Puntarenas / Costa Rica

Puntarenas / Costa Rica


The Republic of Costa Rica is the third smallest country in Central America with 51.100 square kilometers. The northern and southern borders are Nicaragua and Panama. Natural barriers are the Atlantic to the east and the Pacific to the west.

Costa Rica and Puntarenas simply presented

Costa Rica and Puntarenas simply presented


In western Costa Rica, Puntarenas, one of the country's seven provinces, connects to the Pacific. Puntarenas, the provincial capital, lies on a narrow headland of the Gulf of Nicoya. It is named after the province and was in the past Costa Rica's most important port on the Pacific coast.

Puntarena's story in a nutshell

The Puntarenas region was taken over by the Spanish conqueror Gil González Dávila in 1522. Despite the early discovery, it took another three centuries before Puntarenas developed into a respectable port and provincial capital. The decisive factor for this was the coffee production in Costa Rica's highlands. Around 1840 it reached a volume that exceeded the country's own needs and required the beans to be exported. The export of coffee beans promoted the development of the port and the port city of Puntarenas for a long time.

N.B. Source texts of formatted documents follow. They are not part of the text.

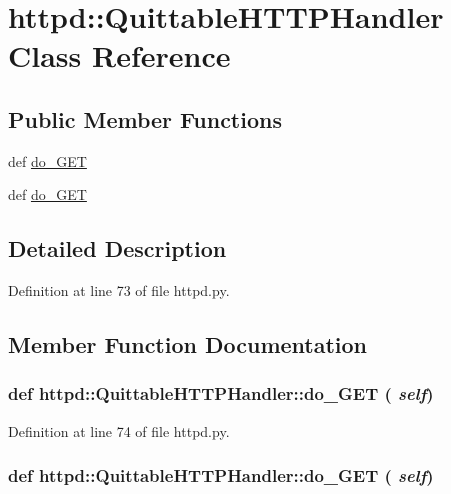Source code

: \hypertarget{classhttpd_1_1_quittable_h_t_t_p_handler}{
\section{httpd::QuittableHTTPHandler Class Reference}
\label{classhttpd_1_1_quittable_h_t_t_p_handler}
}
\subsection*{Public Member Functions}
\begin{DoxyCompactItemize}
\item 
def \hyperlink{classhttpd_1_1_quittable_h_t_t_p_handler_addc36268dbff72748204a5baae7a6e5b}{do\_\-GET}
\item 
def \hyperlink{classhttpd_1_1_quittable_h_t_t_p_handler_addc36268dbff72748204a5baae7a6e5b}{do\_\-GET}
\end{DoxyCompactItemize}


\subsection{Detailed Description}


Definition at line 73 of file httpd.py.



\subsection{Member Function Documentation}
\hypertarget{classhttpd_1_1_quittable_h_t_t_p_handler_addc36268dbff72748204a5baae7a6e5b}{
\subsubsection[{do\_\-GET}]{\setlength{\rightskip}{0pt plus 5cm}def httpd::QuittableHTTPHandler::do\_\-GET ( {\em self})}}
\label{classhttpd_1_1_quittable_h_t_t_p_handler_addc36268dbff72748204a5baae7a6e5b}


Definition at line 74 of file httpd.py.

\hypertarget{classhttpd_1_1_quittable_h_t_t_p_handler_addc36268dbff72748204a5baae7a6e5b}{
\subsubsection[{do\_\-GET}]{\setlength{\rightskip}{0pt plus 5cm}def httpd::QuittableHTTPHandler::do\_\-GET ( {\em self})}}
\label{classhttpd_1_1_quittable_h_t_t_p_handler_addc36268dbff72748204a5baae7a6e5b}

Coffee plantation in the central highlands

Coffee plantation in the central highlands


With the establishment of the rail link between Costa Rica's capital San José and the port city on the Atlantic Puerto Limón in the second half of the 20th century, Puntarenas lost its importance. The port was run down and no longer met the requirements of modern times. A new cargo port was built in the 1980s in Puerto Caldera, twenty kilometers away. Puntarenas remained the fishing fleet and the increasing number of cruise ships.

Cruise ships at Puntarenas Muelle de Cruceros

Cruise ships at Puntarenas Muelle de Cruceros


 

Puntarenas economic importance

Puntarenas is one of the tourist centers in Costa Rica. Although the city offers no sights of interest, it is the gateway to the islands in the Gulf of Nicoya and the Carara nature reserve as well as other protected areas. Puntarenas is popular with Costa Ricans for its beaches. On weekends, a well-frequented passenger train runs from San José to Puntarenas. He brings the day vacationers, colloquially known as "Josefinos", to the sea. The fishing port houses the most important fishing fleet in Costa Rica. In addition, Puntarenas is the headquarters of the UTN Universidad Técnica Nacional and one of the locations of the private university Universidad Hispanoamericana de Costa Rica.

Puntarenas - beach life

Puntarenas - beach life


Puntarenas for crusaders

After the cruise ship has circled the offshore, protective Nicoya Peninsula and turned into the Gulf of Nicoya, it doesn't take long until the narrow headland comes into view on the Puntarenas.

Puntarenas ahead

Puntarenas ahead


To get ashore, the long pier has to be tackled first. The tourist information center is at the end of the pier. The attractive and manageable harbor zone awaits the visitors. Several hotels, bars and restaurants cater for the guests. Puntarenas has an acceptable beach next to the landing stage. The "Paseo de los Turistas", the promenade, runs above the beach. Colorful souvenir stands, bars and food stalls await the day visitors and long for the Yankee dollar. Under Puntarenas - sights we show a few options for excursions.